Your objective: Your answer should be the lines below from the one with "- 자주 사용하게 되면, 메모리 절약 효과는 없고, 성능상의 불이익" to the one with "사용률 높아지는 것을 방지", both included, given again exactly and with nothing added.

[Records from a collection]
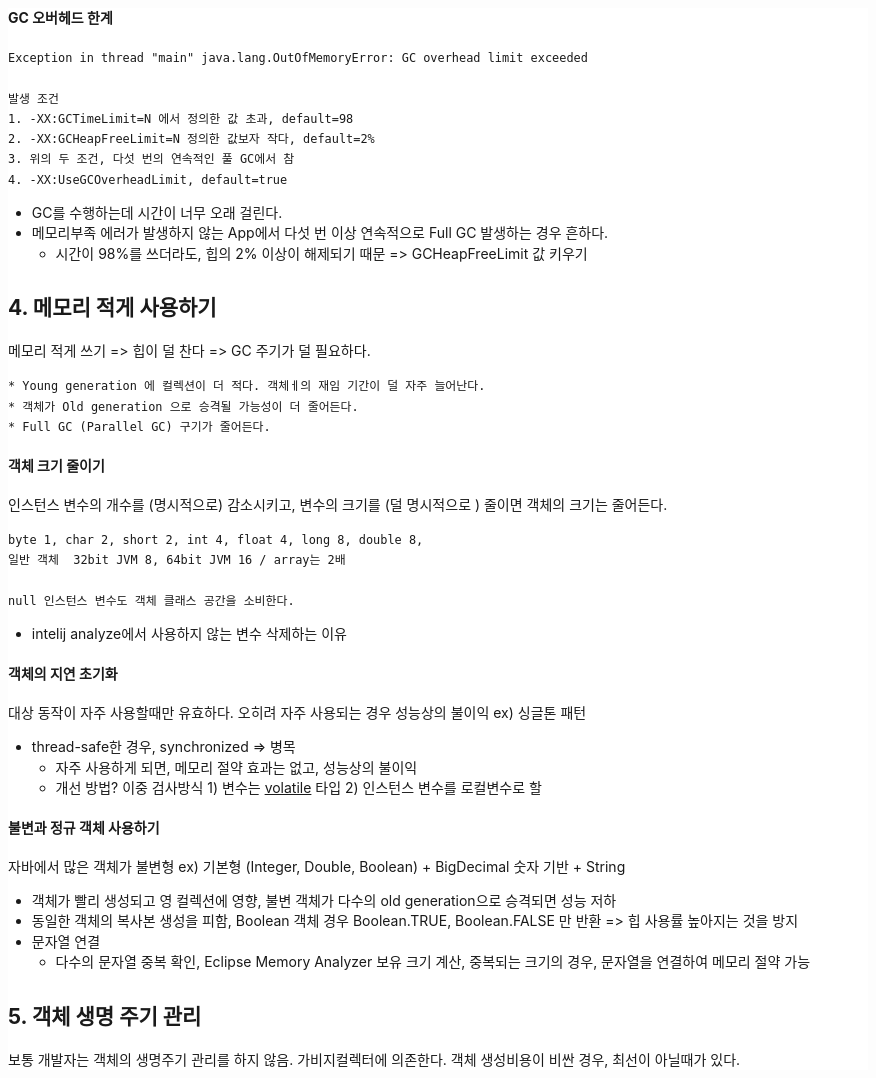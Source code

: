 #### GC 오버헤드 한계
```
Exception in thread "main" java.lang.OutOfMemoryError: GC overhead limit exceeded

발생 조건
1. -XX:GCTimeLimit=N 에서 정의한 값 초과, default=98
2. -XX:GCHeapFreeLimit=N 정의한 값보자 작다, default=2%
3. 위의 두 조건, 다섯 번의 연속적인 풀 GC에서 참
4. -XX:UseGCOverheadLimit, default=true
```
* GC를 수행하는데 시간이 너무 오래 걸린다.
* 메모리부족 에러가 발생하지 않는 App에서 다섯 번 이상 연속적으로 Full GC 발생하는 경우 흔하다.
  - 시간이 98%를 쓰더라도, 힙의 2% 이상이 해제되기 때문 => GCHeapFreeLimit 값 키우기

## 4. 메모리 적게 사용하기
메모리 적게 쓰기 => 힙이 덜 찬다 => GC 주기가 덜 필요하다.
```
* Young generation 에 컬렉션이 더 적다. 객체ㅔ의 재임 기간이 덜 자주 늘어난다.
* 객체가 Old generation 으로 승격될 가능성이 더 줄어든다.
* Full GC (Parallel GC) 구기가 줄어든다. 
```

#### 객체 크기 줄이기
인스턴스 변수의 개수를 (명시적으로) 감소시키고, 변수의 크기를 (덜 명시적으로 ) 줄이면 객체의 크기는 줄어든다.
```
byte 1, char 2, short 2, int 4, float 4, long 8, double 8,
일반 객체  32bit JVM 8, 64bit JVM 16 / array는 2배

null 인스턴스 변수도 객체 클래스 공간을 소비한다.
```
* intelij analyze에서 사용하지 않는 변수 삭제하는 이유

#### 객체의 지연 초기화
대상 동작이 자주 사용할때만 유효하다.  오히려 자주 사용되는 경우 성능상의 불이익
ex) 싱글톤 패턴

* thread-safe한 경우, synchronized => 병목
  - 자주 사용하게 되면, 메모리 절약 효과는 없고, 성능상의 불이익
  - 개선 방법? 이중 검사방식 1) 변수는 [volatile](http://thswave.github.io/java/2015/03/08/java-volatile.html) 타입 2) 인스턴스 변수를 로컬변수로 할

#### 불변과 정규 객체 사용하기
자바에서 많은 객체가 불변형 ex) 기본형 (Integer, Double, Boolean) + BigDecimal 숫자 기반 + String

* 객체가 빨리 생성되고 영 컬렉션에 영향, 불변 객체가 다수의 old generation으로 승격되면 성능 저하
* 동일한 객체의 복사본 생성을 피함, Boolean 객체 경우 Boolean.TRUE, Boolean.FALSE 만 반환 => 힙 사용률 높아지는 것을 방지
* 문자열 연결
  - 다수의 문자열 중복 확인, Eclipse Memory Analyzer 보유 크기 계산, 중복되는 크기의 경우, 문자열을 연결하여 메모리 절약 가능
 
 
## 5. 객체 생명 주기 관리
보통 개발자는 객체의 생명주기 관리를 하지 않음. 가비지컬렉터에 의존한다. 객체 생성비용이 비싼 경우, 최선이 아닐때가 있다.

Result for this exercise:
  - 자주 사용하게 되면, 메모리 절약 효과는 없고, 성능상의 불이익
  - 개선 방법? 이중 검사방식 1) 변수는 [volatile](http://thswave.github.io/java/2015/03/08/java-volatile.html) 타입 2) 인스턴스 변수를 로컬변수로 할

#### 불변과 정규 객체 사용하기
자바에서 많은 객체가 불변형 ex) 기본형 (Integer, Double, Boolean) + BigDecimal 숫자 기반 + String

* 객체가 빨리 생성되고 영 컬렉션에 영향, 불변 객체가 다수의 old generation으로 승격되면 성능 저하
* 동일한 객체의 복사본 생성을 피함, Boolean 객체 경우 Boolean.TRUE, Boolean.FALSE 만 반환 => 힙 사용률 높아지는 것을 방지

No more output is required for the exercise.